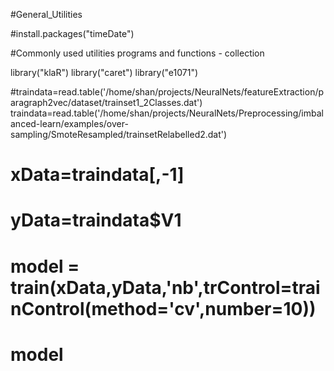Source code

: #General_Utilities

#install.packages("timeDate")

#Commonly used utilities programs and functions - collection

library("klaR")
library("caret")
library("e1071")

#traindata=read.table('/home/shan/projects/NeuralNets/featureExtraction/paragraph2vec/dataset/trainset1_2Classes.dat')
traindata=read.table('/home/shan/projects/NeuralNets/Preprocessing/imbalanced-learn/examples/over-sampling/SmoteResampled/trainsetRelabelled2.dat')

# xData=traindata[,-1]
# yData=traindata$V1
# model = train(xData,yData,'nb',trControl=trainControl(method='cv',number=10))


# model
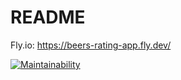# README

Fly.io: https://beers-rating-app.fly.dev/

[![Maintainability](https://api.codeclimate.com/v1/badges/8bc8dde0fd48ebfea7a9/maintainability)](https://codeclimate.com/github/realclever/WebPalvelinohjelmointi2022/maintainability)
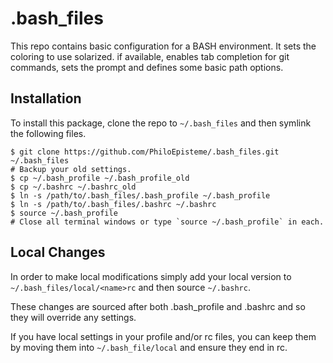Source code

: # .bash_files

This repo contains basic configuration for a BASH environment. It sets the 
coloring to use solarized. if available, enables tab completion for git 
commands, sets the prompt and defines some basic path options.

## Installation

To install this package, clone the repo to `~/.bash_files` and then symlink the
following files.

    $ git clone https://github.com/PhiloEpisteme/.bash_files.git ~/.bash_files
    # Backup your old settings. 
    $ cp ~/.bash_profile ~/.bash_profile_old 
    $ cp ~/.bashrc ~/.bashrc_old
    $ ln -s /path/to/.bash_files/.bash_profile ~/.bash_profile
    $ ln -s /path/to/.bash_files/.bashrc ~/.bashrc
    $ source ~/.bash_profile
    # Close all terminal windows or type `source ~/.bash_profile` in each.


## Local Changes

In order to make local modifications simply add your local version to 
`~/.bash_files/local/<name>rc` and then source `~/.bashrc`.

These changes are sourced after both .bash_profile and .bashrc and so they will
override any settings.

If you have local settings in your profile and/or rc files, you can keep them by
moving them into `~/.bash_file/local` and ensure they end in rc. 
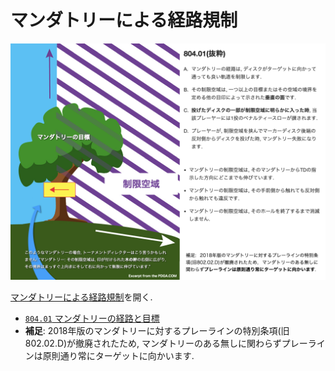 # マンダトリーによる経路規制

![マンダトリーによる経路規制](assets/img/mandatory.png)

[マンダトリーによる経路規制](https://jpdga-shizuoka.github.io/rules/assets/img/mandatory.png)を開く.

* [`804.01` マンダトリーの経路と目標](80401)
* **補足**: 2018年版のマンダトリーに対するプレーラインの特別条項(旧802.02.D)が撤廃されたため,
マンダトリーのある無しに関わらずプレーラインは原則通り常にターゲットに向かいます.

* * *

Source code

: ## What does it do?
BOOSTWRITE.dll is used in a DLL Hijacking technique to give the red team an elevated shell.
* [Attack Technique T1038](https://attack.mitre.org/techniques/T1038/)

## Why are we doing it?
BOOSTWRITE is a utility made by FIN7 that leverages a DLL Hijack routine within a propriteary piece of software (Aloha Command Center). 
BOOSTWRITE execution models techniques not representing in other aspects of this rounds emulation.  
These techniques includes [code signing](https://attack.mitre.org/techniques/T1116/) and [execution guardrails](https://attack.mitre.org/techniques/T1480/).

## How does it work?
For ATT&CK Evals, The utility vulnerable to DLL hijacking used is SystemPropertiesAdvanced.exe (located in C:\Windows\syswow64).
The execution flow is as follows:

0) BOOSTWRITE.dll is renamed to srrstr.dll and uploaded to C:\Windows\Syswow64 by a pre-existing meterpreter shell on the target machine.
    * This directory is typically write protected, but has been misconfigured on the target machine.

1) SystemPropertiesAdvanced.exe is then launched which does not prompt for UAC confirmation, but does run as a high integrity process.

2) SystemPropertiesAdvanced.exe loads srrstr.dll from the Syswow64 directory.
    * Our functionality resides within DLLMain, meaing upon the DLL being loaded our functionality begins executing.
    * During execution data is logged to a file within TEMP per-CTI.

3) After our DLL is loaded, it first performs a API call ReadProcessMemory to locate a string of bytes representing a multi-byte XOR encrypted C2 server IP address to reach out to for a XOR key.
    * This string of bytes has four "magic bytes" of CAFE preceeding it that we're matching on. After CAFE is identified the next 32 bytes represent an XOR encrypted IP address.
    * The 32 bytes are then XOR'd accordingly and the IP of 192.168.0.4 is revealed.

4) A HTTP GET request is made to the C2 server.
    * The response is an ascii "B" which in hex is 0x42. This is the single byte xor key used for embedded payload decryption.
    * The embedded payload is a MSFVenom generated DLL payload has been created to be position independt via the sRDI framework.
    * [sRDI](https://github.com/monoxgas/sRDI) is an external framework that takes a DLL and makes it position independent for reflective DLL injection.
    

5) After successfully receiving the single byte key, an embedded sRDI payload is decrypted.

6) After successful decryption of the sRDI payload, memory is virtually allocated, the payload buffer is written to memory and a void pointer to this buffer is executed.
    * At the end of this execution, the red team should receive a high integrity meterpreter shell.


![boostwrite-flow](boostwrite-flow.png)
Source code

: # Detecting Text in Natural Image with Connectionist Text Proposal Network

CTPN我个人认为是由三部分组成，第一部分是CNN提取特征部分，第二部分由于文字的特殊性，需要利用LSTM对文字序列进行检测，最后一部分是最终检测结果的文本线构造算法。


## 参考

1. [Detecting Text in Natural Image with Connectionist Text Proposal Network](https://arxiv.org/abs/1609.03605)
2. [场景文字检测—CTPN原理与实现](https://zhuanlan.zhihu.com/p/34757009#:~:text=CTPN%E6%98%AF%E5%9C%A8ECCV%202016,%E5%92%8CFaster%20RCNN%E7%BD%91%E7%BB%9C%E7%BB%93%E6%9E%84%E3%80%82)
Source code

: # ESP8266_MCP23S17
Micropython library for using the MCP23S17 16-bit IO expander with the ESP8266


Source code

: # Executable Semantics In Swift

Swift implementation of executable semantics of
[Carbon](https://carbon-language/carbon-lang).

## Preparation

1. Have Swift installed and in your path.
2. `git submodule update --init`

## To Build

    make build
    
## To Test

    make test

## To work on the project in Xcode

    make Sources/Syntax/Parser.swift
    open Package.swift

** What is being asked **
Look through the entries above; copy each line where the string "settings" appears.

** Answer space **
    # Backup your old settings. 
override any settings.
If you have local settings in your profile and/or rc files, you can keep them by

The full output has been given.